● What the exercise asks
Where the word "Activer" shows up in the entries below, please copy the whole line.

● Available records
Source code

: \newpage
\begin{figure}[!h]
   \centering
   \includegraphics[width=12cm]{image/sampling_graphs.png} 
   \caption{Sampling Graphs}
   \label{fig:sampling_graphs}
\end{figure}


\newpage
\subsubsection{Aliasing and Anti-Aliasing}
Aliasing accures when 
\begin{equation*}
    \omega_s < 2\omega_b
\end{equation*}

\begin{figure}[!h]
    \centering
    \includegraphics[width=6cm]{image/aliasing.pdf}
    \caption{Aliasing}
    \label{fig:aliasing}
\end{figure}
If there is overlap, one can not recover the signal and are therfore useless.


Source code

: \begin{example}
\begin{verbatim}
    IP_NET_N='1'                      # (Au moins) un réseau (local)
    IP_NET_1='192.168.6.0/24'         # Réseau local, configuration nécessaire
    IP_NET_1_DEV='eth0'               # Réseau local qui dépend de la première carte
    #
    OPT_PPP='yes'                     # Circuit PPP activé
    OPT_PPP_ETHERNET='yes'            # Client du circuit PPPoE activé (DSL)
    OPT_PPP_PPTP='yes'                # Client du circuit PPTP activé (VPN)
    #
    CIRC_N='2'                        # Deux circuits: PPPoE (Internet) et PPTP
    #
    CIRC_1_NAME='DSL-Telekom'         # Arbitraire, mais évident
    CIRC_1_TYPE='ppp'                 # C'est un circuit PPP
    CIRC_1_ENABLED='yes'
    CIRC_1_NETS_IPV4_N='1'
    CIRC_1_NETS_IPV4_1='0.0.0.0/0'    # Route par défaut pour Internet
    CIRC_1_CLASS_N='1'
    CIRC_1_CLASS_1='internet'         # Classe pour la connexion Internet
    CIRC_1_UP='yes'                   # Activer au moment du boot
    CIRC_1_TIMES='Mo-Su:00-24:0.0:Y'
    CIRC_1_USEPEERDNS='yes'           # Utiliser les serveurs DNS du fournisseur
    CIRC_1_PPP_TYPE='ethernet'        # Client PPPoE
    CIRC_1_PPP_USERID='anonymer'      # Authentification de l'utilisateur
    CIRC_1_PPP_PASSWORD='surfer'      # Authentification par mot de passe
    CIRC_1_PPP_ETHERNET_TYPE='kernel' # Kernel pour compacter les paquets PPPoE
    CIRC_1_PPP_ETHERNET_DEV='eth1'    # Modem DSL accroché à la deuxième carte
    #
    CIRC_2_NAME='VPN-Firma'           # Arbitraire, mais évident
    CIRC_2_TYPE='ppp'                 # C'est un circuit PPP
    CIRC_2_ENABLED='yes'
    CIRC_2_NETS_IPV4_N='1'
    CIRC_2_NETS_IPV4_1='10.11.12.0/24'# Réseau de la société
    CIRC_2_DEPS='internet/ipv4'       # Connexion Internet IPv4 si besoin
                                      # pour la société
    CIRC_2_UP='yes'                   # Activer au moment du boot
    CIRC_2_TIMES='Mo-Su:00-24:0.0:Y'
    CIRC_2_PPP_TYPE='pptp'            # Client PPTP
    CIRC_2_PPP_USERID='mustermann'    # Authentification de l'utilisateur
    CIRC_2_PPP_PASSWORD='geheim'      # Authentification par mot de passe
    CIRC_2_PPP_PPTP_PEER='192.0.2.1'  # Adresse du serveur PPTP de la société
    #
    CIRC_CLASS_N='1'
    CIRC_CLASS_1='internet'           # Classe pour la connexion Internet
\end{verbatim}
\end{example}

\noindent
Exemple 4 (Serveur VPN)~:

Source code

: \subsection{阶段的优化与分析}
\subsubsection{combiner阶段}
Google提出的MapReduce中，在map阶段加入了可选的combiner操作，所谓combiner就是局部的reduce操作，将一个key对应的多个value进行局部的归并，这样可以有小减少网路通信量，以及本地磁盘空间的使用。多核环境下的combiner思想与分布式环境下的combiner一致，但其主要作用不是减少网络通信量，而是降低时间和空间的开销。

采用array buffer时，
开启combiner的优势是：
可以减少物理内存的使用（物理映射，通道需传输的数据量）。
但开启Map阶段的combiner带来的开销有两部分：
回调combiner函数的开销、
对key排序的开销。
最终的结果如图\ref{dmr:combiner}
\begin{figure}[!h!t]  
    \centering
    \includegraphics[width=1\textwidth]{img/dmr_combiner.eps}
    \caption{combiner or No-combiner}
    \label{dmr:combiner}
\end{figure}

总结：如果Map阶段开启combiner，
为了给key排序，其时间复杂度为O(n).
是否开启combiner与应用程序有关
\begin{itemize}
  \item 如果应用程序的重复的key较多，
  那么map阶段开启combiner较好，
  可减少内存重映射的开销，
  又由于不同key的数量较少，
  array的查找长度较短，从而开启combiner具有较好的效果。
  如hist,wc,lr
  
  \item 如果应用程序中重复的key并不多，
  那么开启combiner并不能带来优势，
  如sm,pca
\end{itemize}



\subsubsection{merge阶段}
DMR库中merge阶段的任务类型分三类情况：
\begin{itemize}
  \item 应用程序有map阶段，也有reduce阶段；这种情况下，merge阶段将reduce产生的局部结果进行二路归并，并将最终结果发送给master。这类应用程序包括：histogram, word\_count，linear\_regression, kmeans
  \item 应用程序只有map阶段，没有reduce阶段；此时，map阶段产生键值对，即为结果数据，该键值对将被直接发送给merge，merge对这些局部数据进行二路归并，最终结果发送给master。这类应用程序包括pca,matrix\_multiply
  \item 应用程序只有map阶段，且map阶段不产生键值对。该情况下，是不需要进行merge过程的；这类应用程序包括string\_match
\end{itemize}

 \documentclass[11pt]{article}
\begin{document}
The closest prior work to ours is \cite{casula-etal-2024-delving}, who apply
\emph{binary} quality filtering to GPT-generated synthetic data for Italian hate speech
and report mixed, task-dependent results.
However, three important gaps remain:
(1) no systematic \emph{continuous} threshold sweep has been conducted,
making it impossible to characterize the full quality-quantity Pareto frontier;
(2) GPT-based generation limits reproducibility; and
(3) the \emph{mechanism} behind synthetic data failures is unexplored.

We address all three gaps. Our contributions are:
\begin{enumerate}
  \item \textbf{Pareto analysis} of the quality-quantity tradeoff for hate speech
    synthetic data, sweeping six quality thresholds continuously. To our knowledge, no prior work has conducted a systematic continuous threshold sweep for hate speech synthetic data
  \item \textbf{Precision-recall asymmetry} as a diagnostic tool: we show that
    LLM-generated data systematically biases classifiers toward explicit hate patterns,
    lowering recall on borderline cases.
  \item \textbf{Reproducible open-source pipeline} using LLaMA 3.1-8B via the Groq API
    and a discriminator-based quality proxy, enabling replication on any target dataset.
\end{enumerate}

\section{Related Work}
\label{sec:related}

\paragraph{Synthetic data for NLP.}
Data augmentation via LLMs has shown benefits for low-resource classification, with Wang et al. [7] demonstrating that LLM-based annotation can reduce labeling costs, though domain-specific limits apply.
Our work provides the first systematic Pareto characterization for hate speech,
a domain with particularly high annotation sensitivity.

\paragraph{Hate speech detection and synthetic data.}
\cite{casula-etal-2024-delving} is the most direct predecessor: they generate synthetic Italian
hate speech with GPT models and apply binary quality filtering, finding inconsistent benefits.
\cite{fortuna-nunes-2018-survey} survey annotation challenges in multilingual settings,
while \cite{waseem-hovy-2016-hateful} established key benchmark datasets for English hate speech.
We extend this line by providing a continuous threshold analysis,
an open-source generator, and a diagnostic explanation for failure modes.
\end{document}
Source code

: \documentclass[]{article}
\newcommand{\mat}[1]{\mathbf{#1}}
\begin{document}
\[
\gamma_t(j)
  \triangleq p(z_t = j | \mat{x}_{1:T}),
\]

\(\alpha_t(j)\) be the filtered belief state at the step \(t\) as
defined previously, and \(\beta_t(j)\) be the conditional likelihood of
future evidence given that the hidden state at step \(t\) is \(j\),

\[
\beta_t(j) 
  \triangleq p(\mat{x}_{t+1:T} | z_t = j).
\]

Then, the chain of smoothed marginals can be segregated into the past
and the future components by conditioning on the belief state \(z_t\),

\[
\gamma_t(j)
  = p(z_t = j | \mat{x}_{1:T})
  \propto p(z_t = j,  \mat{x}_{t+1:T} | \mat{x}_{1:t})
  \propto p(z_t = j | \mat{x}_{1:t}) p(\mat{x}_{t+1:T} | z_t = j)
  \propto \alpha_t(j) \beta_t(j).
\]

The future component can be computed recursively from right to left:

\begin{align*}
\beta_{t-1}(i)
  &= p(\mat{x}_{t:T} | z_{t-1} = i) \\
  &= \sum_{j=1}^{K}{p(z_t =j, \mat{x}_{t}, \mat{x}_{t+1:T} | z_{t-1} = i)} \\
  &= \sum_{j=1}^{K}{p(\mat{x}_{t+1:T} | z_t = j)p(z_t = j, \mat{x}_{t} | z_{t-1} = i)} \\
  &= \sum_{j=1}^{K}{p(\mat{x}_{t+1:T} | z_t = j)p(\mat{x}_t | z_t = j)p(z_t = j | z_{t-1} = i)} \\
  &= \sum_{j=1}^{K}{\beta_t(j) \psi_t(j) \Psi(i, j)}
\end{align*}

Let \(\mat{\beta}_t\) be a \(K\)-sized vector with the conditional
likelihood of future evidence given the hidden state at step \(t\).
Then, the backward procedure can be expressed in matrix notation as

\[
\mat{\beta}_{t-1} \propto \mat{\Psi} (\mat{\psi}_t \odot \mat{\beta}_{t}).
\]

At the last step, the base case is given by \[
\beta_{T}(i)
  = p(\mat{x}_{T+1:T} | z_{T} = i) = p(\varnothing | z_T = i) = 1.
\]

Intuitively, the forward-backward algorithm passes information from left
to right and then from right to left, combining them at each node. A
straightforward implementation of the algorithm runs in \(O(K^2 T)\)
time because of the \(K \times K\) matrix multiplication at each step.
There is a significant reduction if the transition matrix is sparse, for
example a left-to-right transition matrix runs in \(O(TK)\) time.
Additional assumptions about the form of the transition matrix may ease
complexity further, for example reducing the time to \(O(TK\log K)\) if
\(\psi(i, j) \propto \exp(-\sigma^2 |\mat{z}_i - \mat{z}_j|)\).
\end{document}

● Problem solution
    CIRC_1_UP='yes'                   # Activer au moment du boot
    CIRC_2_UP='yes'                   # Activer au moment du boot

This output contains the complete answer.